- _DIRECTIONS FOR THIS TASK_
After locating the line with "uid: System.DirectoryServices.AccountManagement.Principal.Name", retype it and every later line exactly, stopping at the end of the records.

- _RECORDS SUPPLIED_
§

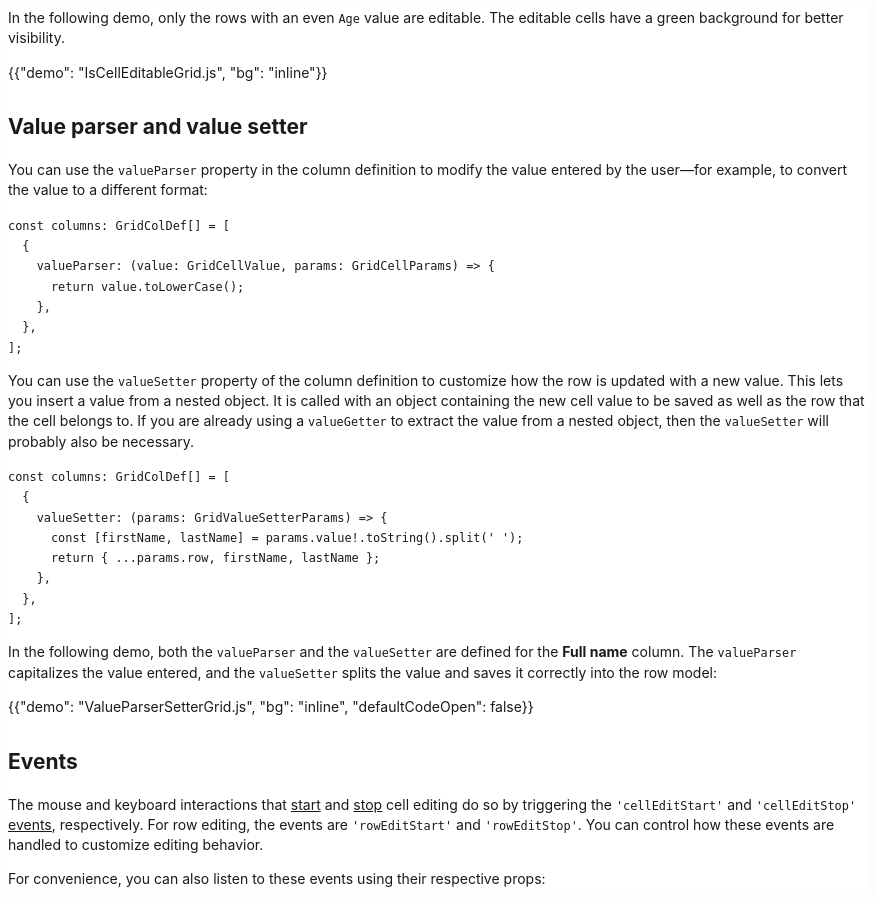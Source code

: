 In the following demo, only the rows with an even `Age` value are editable.
The editable cells have a green background for better visibility.

{{"demo": "IsCellEditableGrid.js", "bg": "inline"}}

## Value parser and value setter

You can use the `valueParser` property in the column definition to modify the value entered by the user—for example, to convert the value to a different format:

```tsx
const columns: GridColDef[] = [
  {
    valueParser: (value: GridCellValue, params: GridCellParams) => {
      return value.toLowerCase();
    },
  },
];
```

You can use the `valueSetter` property of the column definition to customize how the row is updated with a new value.
This lets you insert a value from a nested object.
It is called with an object containing the new cell value to be saved as well as the row that the cell belongs to.
If you are already using a `valueGetter` to extract the value from a nested object, then the `valueSetter` will probably also be necessary.

```tsx
const columns: GridColDef[] = [
  {
    valueSetter: (params: GridValueSetterParams) => {
      const [firstName, lastName] = params.value!.toString().split(' ');
      return { ...params.row, firstName, lastName };
    },
  },
];
```

In the following demo, both the `valueParser` and the `valueSetter` are defined for the **Full name** column.
The `valueParser` capitalizes the value entered, and the `valueSetter` splits the value and saves it correctly into the row model:

{{"demo": "ValueParserSetterGrid.js", "bg": "inline", "defaultCodeOpen": false}}

## Events

The mouse and keyboard interactions that [start](#start-editing) and [stop](#stop-editing) cell editing do so by triggering the `'cellEditStart'` and `'cellEditStop'` [events](/x/react-data-grid/events/), respectively.
For row editing, the events are `'rowEditStart'` and `'rowEditStop'`.
You can control how these events are handled to customize editing behavior.

For convenience, you can also listen to these events using their respective props:

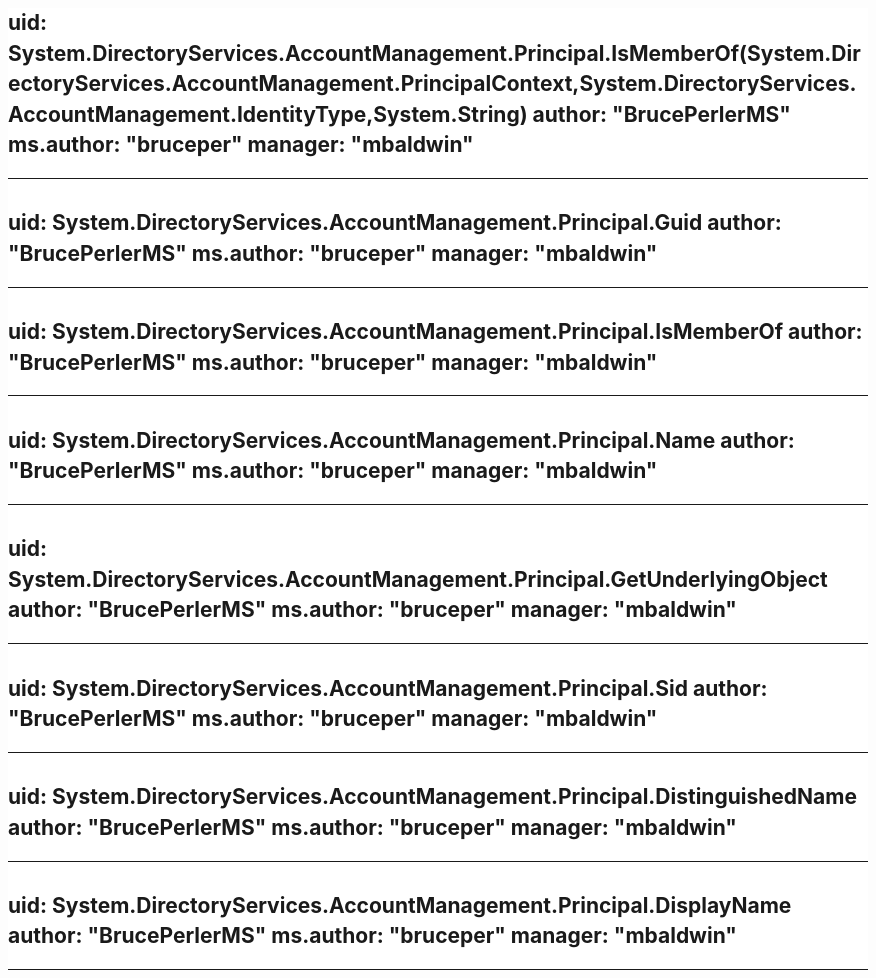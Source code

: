 uid: System.DirectoryServices.AccountManagement.Principal.IsMemberOf(System.DirectoryServices.AccountManagement.PrincipalContext,System.DirectoryServices.AccountManagement.IdentityType,System.String)
author: "BrucePerlerMS"
ms.author: "bruceper"
manager: "mbaldwin"
---

---
uid: System.DirectoryServices.AccountManagement.Principal.Guid
author: "BrucePerlerMS"
ms.author: "bruceper"
manager: "mbaldwin"
---

---
uid: System.DirectoryServices.AccountManagement.Principal.IsMemberOf
author: "BrucePerlerMS"
ms.author: "bruceper"
manager: "mbaldwin"
---

---
uid: System.DirectoryServices.AccountManagement.Principal.Name
author: "BrucePerlerMS"
ms.author: "bruceper"
manager: "mbaldwin"
---

---
uid: System.DirectoryServices.AccountManagement.Principal.GetUnderlyingObject
author: "BrucePerlerMS"
ms.author: "bruceper"
manager: "mbaldwin"
---

---
uid: System.DirectoryServices.AccountManagement.Principal.Sid
author: "BrucePerlerMS"
ms.author: "bruceper"
manager: "mbaldwin"
---

---
uid: System.DirectoryServices.AccountManagement.Principal.DistinguishedName
author: "BrucePerlerMS"
ms.author: "bruceper"
manager: "mbaldwin"
---

---
uid: System.DirectoryServices.AccountManagement.Principal.DisplayName
author: "BrucePerlerMS"
ms.author: "bruceper"
manager: "mbaldwin"
---

---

§

- _FINAL ANSWER_
uid: System.DirectoryServices.AccountManagement.Principal.Name
author: "BrucePerlerMS"
ms.author: "bruceper"
manager: "mbaldwin"
---

---
uid: System.DirectoryServices.AccountManagement.Principal.GetUnderlyingObject
author: "BrucePerlerMS"
ms.author: "bruceper"
manager: "mbaldwin"
---

---
uid: System.DirectoryServices.AccountManagement.Principal.Sid
author: "BrucePerlerMS"
ms.author: "bruceper"
manager: "mbaldwin"
---

---
uid: System.DirectoryServices.AccountManagement.Principal.DistinguishedName
author: "BrucePerlerMS"
ms.author: "bruceper"
manager: "mbaldwin"
---

---
uid: System.DirectoryServices.AccountManagement.Principal.DisplayName
author: "BrucePerlerMS"
ms.author: "bruceper"
manager: "mbaldwin"
---

---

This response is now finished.